▶

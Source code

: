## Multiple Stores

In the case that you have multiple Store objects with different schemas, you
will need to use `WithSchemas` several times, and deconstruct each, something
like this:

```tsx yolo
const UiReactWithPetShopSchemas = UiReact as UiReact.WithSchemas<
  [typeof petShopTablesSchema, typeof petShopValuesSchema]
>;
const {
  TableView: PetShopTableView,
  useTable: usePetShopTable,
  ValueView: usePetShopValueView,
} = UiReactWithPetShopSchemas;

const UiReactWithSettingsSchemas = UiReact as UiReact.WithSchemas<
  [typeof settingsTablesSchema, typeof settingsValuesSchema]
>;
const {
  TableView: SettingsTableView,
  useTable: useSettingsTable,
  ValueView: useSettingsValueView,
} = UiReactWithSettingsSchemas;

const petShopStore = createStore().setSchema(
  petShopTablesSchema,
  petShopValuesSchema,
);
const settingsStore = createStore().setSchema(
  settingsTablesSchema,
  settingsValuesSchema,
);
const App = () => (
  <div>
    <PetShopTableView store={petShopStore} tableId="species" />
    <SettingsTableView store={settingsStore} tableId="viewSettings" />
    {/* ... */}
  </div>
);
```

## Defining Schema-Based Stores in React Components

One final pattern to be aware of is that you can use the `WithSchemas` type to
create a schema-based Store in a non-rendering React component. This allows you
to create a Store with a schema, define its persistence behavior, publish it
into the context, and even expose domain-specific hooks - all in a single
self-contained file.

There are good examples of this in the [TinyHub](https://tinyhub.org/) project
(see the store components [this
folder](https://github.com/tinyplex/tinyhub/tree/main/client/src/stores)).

◀
▶

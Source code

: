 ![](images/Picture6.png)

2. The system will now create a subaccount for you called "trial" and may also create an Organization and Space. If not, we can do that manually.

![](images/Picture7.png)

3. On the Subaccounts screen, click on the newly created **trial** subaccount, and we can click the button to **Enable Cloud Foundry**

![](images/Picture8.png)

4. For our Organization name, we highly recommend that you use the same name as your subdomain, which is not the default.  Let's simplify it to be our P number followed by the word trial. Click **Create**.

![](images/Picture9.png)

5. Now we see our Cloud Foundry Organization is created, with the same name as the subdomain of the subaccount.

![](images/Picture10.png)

◀

#### Problem description:
Where the word "tableId" appears in a line of the entries, copy that line.

#### Reply:
    <PetShopTableView store={petShopStore} tableId="species" />
    <SettingsTableView store={settingsStore} tableId="viewSettings" />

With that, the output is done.